FELINE DU DIMANCHE

paoladele

Si vous étiez une jeune maman au cœur hiberné par des mois et des mois de solitude conjugale et votre meilleure amie vous propose de fêter ses 30 ans dans une soirée SM/FETISH dans une boîte parisienne, vous feriez quoi exactement ?

Vous auriez bafouillé  « t’es folle ! Ce n’est pas mon genre de soirées… En plus, je n’ai rien à me mettre !». C’est ce que j’ai fait.

N’empêche que le lendemain matin, je me suis précipitée chez Zara pour acheter des bottes noires en cuir lustré, haute et sexy ; juste au cas où.

L’après midi, j’ai fait un tour au BHV pour faire un point sur les chaînes en métal mais je n’ai rien pris, faute de dextérité bricoleuse suffisante. Je n’aurais jamais su les assembler dignement autour de mon cou ou de ma taille.
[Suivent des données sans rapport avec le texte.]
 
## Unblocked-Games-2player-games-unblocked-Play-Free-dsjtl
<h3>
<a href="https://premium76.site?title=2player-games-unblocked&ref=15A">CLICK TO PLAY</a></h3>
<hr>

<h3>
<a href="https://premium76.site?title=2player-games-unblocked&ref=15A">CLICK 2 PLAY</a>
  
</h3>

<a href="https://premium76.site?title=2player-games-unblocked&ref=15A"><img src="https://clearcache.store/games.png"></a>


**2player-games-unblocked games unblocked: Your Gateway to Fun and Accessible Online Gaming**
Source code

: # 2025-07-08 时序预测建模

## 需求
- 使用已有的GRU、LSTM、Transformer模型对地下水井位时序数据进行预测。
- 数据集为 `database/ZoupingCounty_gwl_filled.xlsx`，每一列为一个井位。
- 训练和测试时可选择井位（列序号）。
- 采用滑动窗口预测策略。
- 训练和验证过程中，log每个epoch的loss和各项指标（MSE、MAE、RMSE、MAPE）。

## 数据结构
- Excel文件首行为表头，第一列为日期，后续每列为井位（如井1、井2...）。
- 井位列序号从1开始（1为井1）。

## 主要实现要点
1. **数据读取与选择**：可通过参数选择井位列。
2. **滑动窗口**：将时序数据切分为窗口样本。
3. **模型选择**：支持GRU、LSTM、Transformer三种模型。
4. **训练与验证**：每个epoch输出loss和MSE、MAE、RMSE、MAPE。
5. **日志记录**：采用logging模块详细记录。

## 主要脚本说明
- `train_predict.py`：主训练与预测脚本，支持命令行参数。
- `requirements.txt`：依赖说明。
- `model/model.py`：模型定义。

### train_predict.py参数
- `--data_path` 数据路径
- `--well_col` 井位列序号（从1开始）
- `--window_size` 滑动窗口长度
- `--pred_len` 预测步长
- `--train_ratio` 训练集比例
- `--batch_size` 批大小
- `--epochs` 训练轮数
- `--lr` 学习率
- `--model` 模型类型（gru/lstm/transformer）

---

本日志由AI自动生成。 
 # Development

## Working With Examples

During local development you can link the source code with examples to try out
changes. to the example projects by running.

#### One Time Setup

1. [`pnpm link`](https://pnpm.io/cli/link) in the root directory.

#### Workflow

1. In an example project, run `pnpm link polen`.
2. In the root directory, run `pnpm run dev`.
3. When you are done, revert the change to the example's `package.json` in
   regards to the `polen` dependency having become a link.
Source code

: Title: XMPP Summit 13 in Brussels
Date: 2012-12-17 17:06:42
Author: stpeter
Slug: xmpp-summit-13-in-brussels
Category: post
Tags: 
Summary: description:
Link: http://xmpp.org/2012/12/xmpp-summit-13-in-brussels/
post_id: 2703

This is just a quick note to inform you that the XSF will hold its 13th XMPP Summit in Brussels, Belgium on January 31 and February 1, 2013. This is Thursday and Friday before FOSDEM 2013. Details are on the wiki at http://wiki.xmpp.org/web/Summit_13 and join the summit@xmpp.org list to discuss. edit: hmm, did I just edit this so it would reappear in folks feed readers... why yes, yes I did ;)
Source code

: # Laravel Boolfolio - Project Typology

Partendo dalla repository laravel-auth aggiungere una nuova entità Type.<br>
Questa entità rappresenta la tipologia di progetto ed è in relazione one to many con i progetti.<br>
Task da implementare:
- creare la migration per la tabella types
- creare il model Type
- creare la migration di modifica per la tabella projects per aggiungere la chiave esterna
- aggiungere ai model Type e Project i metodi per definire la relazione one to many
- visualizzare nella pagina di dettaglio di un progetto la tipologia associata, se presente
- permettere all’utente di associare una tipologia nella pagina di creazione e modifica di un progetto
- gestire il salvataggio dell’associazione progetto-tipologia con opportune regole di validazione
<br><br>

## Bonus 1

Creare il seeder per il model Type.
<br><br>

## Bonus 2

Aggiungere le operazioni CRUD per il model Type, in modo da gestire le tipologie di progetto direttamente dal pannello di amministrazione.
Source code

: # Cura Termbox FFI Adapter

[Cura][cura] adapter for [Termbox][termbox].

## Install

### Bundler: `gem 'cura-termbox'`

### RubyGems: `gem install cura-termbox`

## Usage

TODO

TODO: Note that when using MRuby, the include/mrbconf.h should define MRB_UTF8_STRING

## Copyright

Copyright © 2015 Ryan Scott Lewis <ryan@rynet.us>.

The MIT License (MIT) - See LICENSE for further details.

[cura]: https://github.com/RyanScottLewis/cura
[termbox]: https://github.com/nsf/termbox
Le soir j’ai demandé à ma copine de me prêter sa robe en vinyle - trop sobre pour elle - et j’ai acheté un masque de Cat Woman sur Internet. J’ai complété ma tenue avec un boa rouge qui jurait pourtant avec le reste. J’aurais préféré un martinet mais ça coûtait  trop cher - pas moins de 75 €-  Et aucune autre occasion en vue pour l’amortir. Je me suis donc contentée du boa gagné à la dernière fête du CE.

Les soirées SM/FETISH, quand on y va en « touriste » sont reputées moins stricte coté dress-code. A l’entrée, j’ai flippé quand même.  Gare à la faute de style qui trahirait mon amateurisme : une Cat Woman un peu toc qui au lieu de raconter l’histoire de Blanche Neige à sa fille, s’offre une sortie nocturne à la limite de la bienséance.

En réalité ce que j’ai vu n’était pas plus indécent que ça : oui d’accord, les marques rouges sur les nudités fraîchement fouettées, ça émoustille toujours. Ou la queue (plutôt la file dirai-je, gare aux ambiguïtés) d’attente pour passer sur les croix en X où tu t’allonges. Là, un gentil monsieur, 100% cuir, qui a le sens du service, s’occupe de toi avec un outillage très technique qui va du martinet de base (dont je connais le prix maintenant) jusqu’à des bijoux en métal qui s’attachent sur les tétons, sur la bouche ou sur les génitaux : en passant par des bonnes spatules de pâtisserie pour les fessées, l’ever-green de ce genre de pratiques.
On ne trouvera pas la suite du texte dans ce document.